─── MATERIAL FOR THIS TASK ───

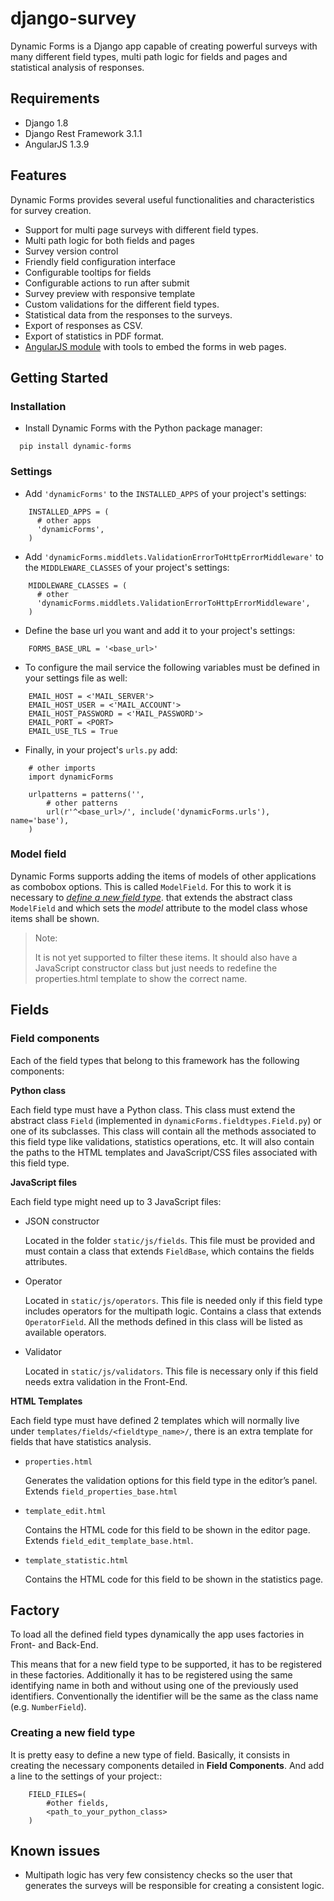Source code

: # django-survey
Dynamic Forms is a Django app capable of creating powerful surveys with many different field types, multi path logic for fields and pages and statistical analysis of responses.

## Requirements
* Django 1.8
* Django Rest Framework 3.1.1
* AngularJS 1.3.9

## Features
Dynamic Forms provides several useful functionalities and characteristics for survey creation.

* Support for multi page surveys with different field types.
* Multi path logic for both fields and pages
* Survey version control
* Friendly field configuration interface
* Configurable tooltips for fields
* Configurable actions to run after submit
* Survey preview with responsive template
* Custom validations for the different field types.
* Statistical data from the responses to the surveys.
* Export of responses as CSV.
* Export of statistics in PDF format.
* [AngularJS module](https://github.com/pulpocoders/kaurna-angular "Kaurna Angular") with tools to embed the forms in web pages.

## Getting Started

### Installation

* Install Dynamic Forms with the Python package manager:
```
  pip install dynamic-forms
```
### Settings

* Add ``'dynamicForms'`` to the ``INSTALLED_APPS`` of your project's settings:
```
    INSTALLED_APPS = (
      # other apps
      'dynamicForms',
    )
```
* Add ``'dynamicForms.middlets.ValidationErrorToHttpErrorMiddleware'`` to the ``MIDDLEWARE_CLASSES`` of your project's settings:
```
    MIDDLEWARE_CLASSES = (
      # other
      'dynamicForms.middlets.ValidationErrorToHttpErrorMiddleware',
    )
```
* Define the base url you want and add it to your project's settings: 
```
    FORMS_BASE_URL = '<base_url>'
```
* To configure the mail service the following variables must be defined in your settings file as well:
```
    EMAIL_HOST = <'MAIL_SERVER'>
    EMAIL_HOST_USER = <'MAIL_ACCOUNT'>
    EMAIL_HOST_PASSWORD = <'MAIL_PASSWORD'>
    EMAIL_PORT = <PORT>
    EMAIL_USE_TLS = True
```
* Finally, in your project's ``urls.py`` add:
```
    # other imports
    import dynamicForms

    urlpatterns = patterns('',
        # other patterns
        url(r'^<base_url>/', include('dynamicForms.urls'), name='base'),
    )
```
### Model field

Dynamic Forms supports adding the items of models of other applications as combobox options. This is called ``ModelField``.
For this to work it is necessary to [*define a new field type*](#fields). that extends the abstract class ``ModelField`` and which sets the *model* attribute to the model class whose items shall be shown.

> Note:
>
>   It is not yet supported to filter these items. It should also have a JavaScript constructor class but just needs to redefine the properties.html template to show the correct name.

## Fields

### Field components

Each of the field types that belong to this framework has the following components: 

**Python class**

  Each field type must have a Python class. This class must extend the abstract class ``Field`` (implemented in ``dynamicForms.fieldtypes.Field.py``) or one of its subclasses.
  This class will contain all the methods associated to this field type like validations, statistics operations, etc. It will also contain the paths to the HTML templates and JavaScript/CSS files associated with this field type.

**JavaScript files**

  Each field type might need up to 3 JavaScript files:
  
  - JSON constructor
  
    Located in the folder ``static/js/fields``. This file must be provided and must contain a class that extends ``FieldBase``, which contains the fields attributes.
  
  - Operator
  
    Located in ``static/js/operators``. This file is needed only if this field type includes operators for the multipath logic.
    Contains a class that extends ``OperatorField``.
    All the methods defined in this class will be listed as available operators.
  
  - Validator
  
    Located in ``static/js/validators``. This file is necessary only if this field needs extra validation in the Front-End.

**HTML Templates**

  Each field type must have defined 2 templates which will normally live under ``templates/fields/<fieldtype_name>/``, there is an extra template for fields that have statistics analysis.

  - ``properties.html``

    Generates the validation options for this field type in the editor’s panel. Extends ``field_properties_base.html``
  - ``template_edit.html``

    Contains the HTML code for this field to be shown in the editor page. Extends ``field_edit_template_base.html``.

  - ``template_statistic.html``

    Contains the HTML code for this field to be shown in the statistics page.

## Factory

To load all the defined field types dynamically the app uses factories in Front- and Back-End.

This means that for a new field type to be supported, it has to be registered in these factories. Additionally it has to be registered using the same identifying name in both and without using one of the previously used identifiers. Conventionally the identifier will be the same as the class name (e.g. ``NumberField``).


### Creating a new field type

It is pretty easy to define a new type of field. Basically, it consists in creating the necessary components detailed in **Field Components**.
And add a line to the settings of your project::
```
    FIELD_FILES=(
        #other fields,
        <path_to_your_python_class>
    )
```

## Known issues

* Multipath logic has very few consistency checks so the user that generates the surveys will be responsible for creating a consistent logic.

───

WHAT IS BEING ASKED:
Determine the number of lines in the data above that contain the word "patterns", and provide only that figure.

ANSWER AREA:
2